Work task> Up to and including the line that contains "Zgromadzony materiał badawczy", write out every line of the entries exactly, beginning with the first. Omit the pictures.

Provided records>
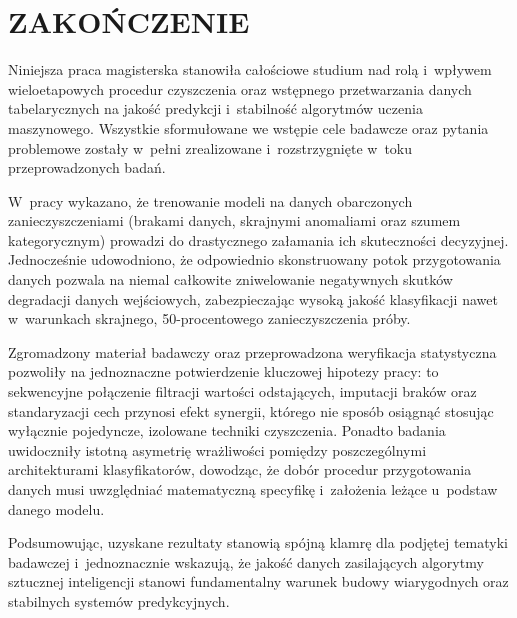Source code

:\chapter*{ZAKOŃCZENIE}

Niniejsza praca magisterska stanowiła całościowe studium nad rolą i~wpływem wieloetapowych procedur czyszczenia oraz wstępnego przetwarzania danych tabelarycznych na jakość predykcji i~stabilność algorytmów uczenia maszynowego. Wszystkie sformułowane we wstępie cele badawcze oraz pytania problemowe zostały w~pełni zrealizowane i~rozstrzygnięte w~toku przeprowadzonych badań.

W~pracy wykazano, że trenowanie modeli na danych obarczonych zanieczyszczeniami (brakami danych, skrajnymi anomaliami oraz szumem kategorycznym) prowadzi do drastycznego załamania ich skuteczności decyzyjnej. Jednocześnie udowodniono, że odpowiednio skonstruowany potok przygotowania danych pozwala na niemal całkowite zniwelowanie negatywnych skutków degradacji danych wejściowych, zabezpieczając wysoką jakość klasyfikacji nawet w~warunkach skrajnego, 50-procentowego zanieczyszczenia próby.

Zgromadzony materiał badawczy oraz przeprowadzona weryfikacja statystyczna pozwoliły na jednoznaczne potwierdzenie kluczowej hipotezy pracy: to sekwencyjne połączenie filtracji wartości odstających, imputacji braków oraz standaryzacji cech przynosi efekt synergii, którego nie sposób osiągnąć stosując wyłącznie pojedyncze, izolowane techniki czyszczenia. Ponadto badania uwidoczniły istotną asymetrię wrażliwości pomiędzy poszczególnymi architekturami klasyfikatorów, dowodząc, że dobór procedur przygotowania danych musi uwzględniać matematyczną specyfikę i~założenia leżące u~podstaw danego modelu.

Podsumowując, uzyskane rezultaty stanowią spójną klamrę dla podjętej tematyki badawczej i~jednoznacznie wskazują, że jakość danych zasilających algorytmy sztucznej inteligencji stanowi fundamentalny warunek budowy wiarygodnych oraz stabilnych systemów predykcyjnych.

Solution>
Source code

:\chapter*{ZAKOŃCZENIE}

Niniejsza praca magisterska stanowiła całościowe studium nad rolą i~wpływem wieloetapowych procedur czyszczenia oraz wstępnego przetwarzania danych tabelarycznych na jakość predykcji i~stabilność algorytmów uczenia maszynowego. Wszystkie sformułowane we wstępie cele badawcze oraz pytania problemowe zostały w~pełni zrealizowane i~rozstrzygnięte w~toku przeprowadzonych badań.

W~pracy wykazano, że trenowanie modeli na danych obarczonych zanieczyszczeniami (brakami danych, skrajnymi anomaliami oraz szumem kategorycznym) prowadzi do drastycznego załamania ich skuteczności decyzyjnej. Jednocześnie udowodniono, że odpowiednio skonstruowany potok przygotowania danych pozwala na niemal całkowite zniwelowanie negatywnych skutków degradacji danych wejściowych, zabezpieczając wysoką jakość klasyfikacji nawet w~warunkach skrajnego, 50-procentowego zanieczyszczenia próby.

Zgromadzony materiał badawczy oraz przeprowadzona weryfikacja statystyczna pozwoliły na jednoznaczne potwierdzenie kluczowej hipotezy pracy: to sekwencyjne połączenie filtracji wartości odstających, imputacji braków oraz standaryzacji cech przynosi efekt synergii, którego nie sposób osiągnąć stosując wyłącznie pojedyncze, izolowane techniki czyszczenia. Ponadto badania uwidoczniły istotną asymetrię wrażliwości pomiędzy poszczególnymi architekturami klasyfikatorów, dowodząc, że dobór procedur przygotowania danych musi uwzględniać matematyczną specyfikę i~założenia leżące u~podstaw danego modelu.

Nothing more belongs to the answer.